Gonzalo Fernández de Córdoba, el Gran Capitán, el mito que da nombre a parques, avenidas, glorietas o centros educativos en innumerables pueblos y ciudades de España, sigue siendo para el público en general, un gran desconocido. Realmente, ¿quién era aquél extraordinario personaje que, aún en vida, fue convertido en mito, tan amado como temido? ¿Qué principios y valores lo identifican como un personaje extraordinariamente singular? ¿Qué acontecimientos lo reconocen como agente fundamental en el periodo histórico del reinado de los Reyes Católicos? ¿Cómo se conducía en tiempos de paz o al frente de un ejército que disputaba la hegemonía al francés, el más poderoso de la Europa del momento?
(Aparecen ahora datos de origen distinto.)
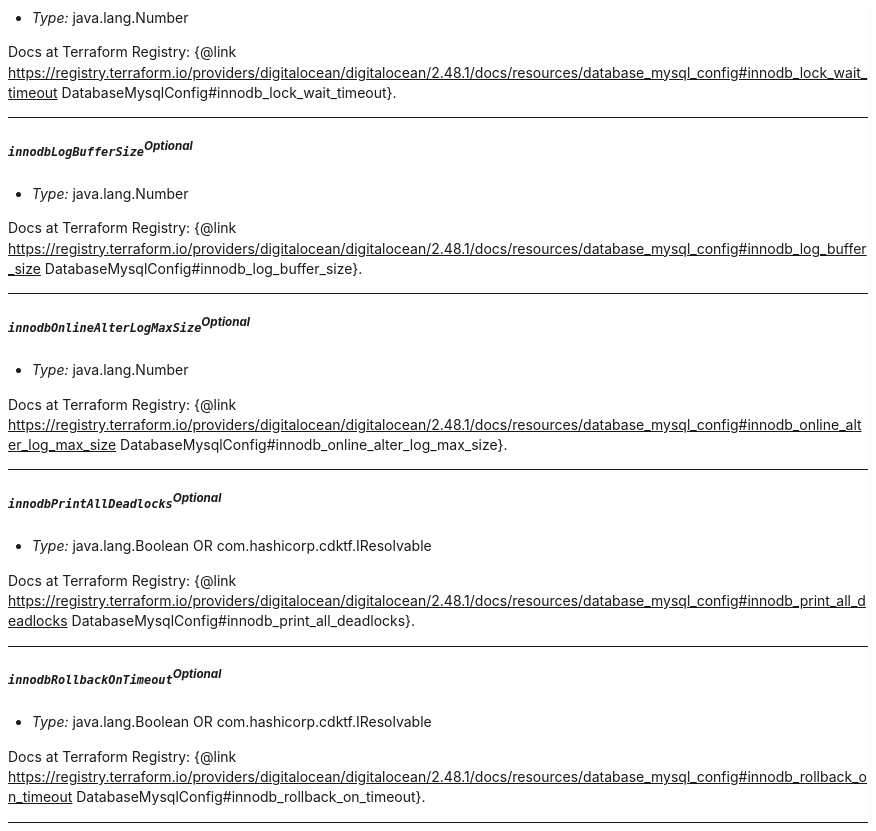 - *Type:* java.lang.Number

Docs at Terraform Registry: {@link https://registry.terraform.io/providers/digitalocean/digitalocean/2.48.1/docs/resources/database_mysql_config#innodb_lock_wait_timeout DatabaseMysqlConfig#innodb_lock_wait_timeout}.

---

##### `innodbLogBufferSize`<sup>Optional</sup> <a name="innodbLogBufferSize" id="@cdktf/provider-digitalocean.databaseMysqlConfig.DatabaseMysqlConfig.Initializer.parameter.innodbLogBufferSize"></a>

- *Type:* java.lang.Number

Docs at Terraform Registry: {@link https://registry.terraform.io/providers/digitalocean/digitalocean/2.48.1/docs/resources/database_mysql_config#innodb_log_buffer_size DatabaseMysqlConfig#innodb_log_buffer_size}.

---

##### `innodbOnlineAlterLogMaxSize`<sup>Optional</sup> <a name="innodbOnlineAlterLogMaxSize" id="@cdktf/provider-digitalocean.databaseMysqlConfig.DatabaseMysqlConfig.Initializer.parameter.innodbOnlineAlterLogMaxSize"></a>

- *Type:* java.lang.Number

Docs at Terraform Registry: {@link https://registry.terraform.io/providers/digitalocean/digitalocean/2.48.1/docs/resources/database_mysql_config#innodb_online_alter_log_max_size DatabaseMysqlConfig#innodb_online_alter_log_max_size}.

---

##### `innodbPrintAllDeadlocks`<sup>Optional</sup> <a name="innodbPrintAllDeadlocks" id="@cdktf/provider-digitalocean.databaseMysqlConfig.DatabaseMysqlConfig.Initializer.parameter.innodbPrintAllDeadlocks"></a>

- *Type:* java.lang.Boolean OR com.hashicorp.cdktf.IResolvable

Docs at Terraform Registry: {@link https://registry.terraform.io/providers/digitalocean/digitalocean/2.48.1/docs/resources/database_mysql_config#innodb_print_all_deadlocks DatabaseMysqlConfig#innodb_print_all_deadlocks}.

---

##### `innodbRollbackOnTimeout`<sup>Optional</sup> <a name="innodbRollbackOnTimeout" id="@cdktf/provider-digitalocean.databaseMysqlConfig.DatabaseMysqlConfig.Initializer.parameter.innodbRollbackOnTimeout"></a>

- *Type:* java.lang.Boolean OR com.hashicorp.cdktf.IResolvable

Docs at Terraform Registry: {@link https://registry.terraform.io/providers/digitalocean/digitalocean/2.48.1/docs/resources/database_mysql_config#innodb_rollback_on_timeout DatabaseMysqlConfig#innodb_rollback_on_timeout}.

---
La respuesta a estas y otras muchas interrogantes nos llevarían a un mayor conocimiento del personaje, del hombre que encarna el mito.
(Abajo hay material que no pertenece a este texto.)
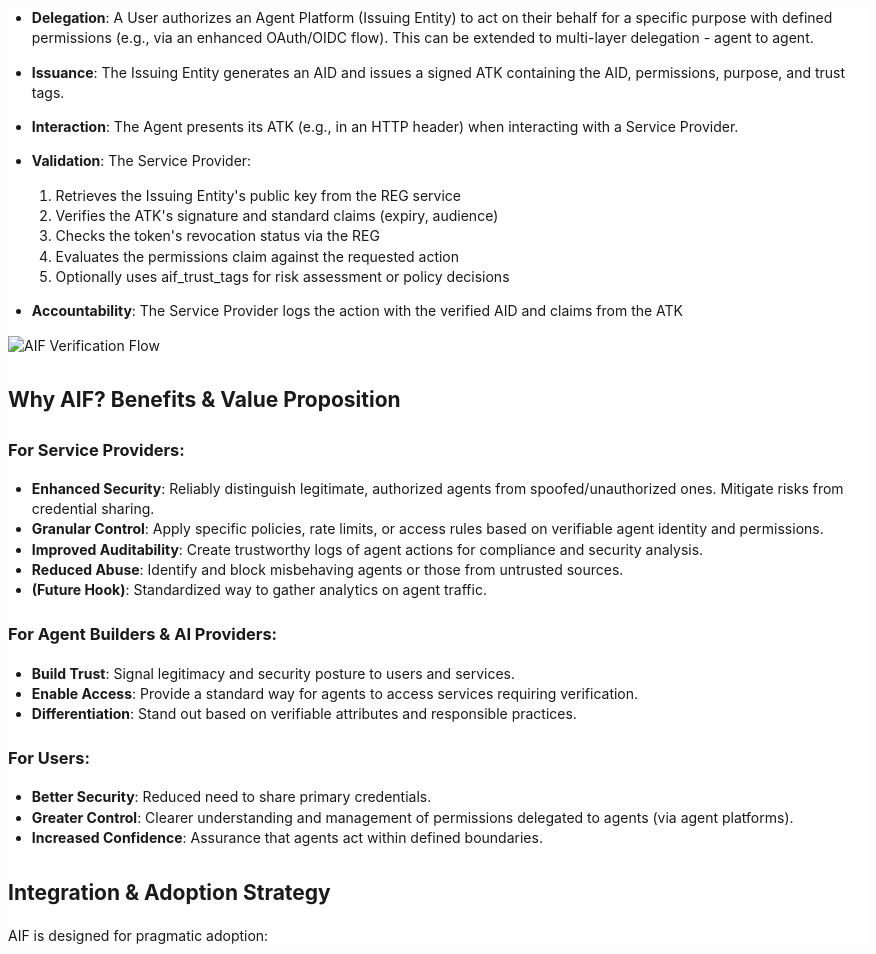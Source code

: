 - **Delegation**: A User authorizes an Agent Platform (Issuing Entity) to act on their behalf for a specific purpose with defined permissions (e.g., via an enhanced OAuth/OIDC flow). This can be extended to multi-layer delegation - agent to agent.

- **Issuance**: The Issuing Entity generates an AID and issues a signed ATK containing the AID, permissions, purpose, and trust tags.

- **Interaction**: The Agent presents its ATK (e.g., in an HTTP header) when interacting with a Service Provider.

- **Validation**: The Service Provider:
  1. Retrieves the Issuing Entity's public key from the REG service
  2. Verifies the ATK's signature and standard claims (expiry, audience)
  3. Checks the token's revocation status via the REG
  4. Evaluates the permissions claim against the requested action
  5. Optionally uses aif_trust_tags for risk assessment or policy decisions

- **Accountability**: The Service Provider logs the action with the verified AID and claims from the ATK

![AIF Verification Flow](path/to/sequence-diagram.png)


## Why AIF? Benefits & Value Proposition

### For Service Providers:

- **Enhanced Security**: Reliably distinguish legitimate, authorized agents from spoofed/unauthorized ones. Mitigate risks from credential sharing.
- **Granular Control**: Apply specific policies, rate limits, or access rules based on verifiable agent identity and permissions.
- **Improved Auditability**: Create trustworthy logs of agent actions for compliance and security analysis.
- **Reduced Abuse**: Identify and block misbehaving agents or those from untrusted sources.
- **(Future Hook)**: Standardized way to gather analytics on agent traffic.

### For Agent Builders & AI Providers:

- **Build Trust**: Signal legitimacy and security posture to users and services.
- **Enable Access**: Provide a standard way for agents to access services requiring verification.
- **Differentiation**: Stand out based on verifiable attributes and responsible practices.

### For Users:

- **Better Security**: Reduced need to share primary credentials.
- **Greater Control**: Clearer understanding and management of permissions delegated to agents (via agent platforms).
- **Increased Confidence**: Assurance that agents act within defined boundaries.

## Integration & Adoption Strategy

AIF is designed for pragmatic adoption:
Posiblemente uno de los aspectos menos conocidos del Gran Capitán sea el referido a sus ancestros segovianos por vía materna, una parentela que lo entronca con el propio Fernando el Católico. No han sido muchos los estudios realizados en este sentido y, con toda probabilidad, Infancia y juventud del Gran Capitán sea el más completo y documentado, obra de D. Manuel Nieto Cumplido (1935-2021), ilustre historiador, académico y canónigo archivero del inconmensurable fondo documental de la Mezquita-Catedral de Córdoba.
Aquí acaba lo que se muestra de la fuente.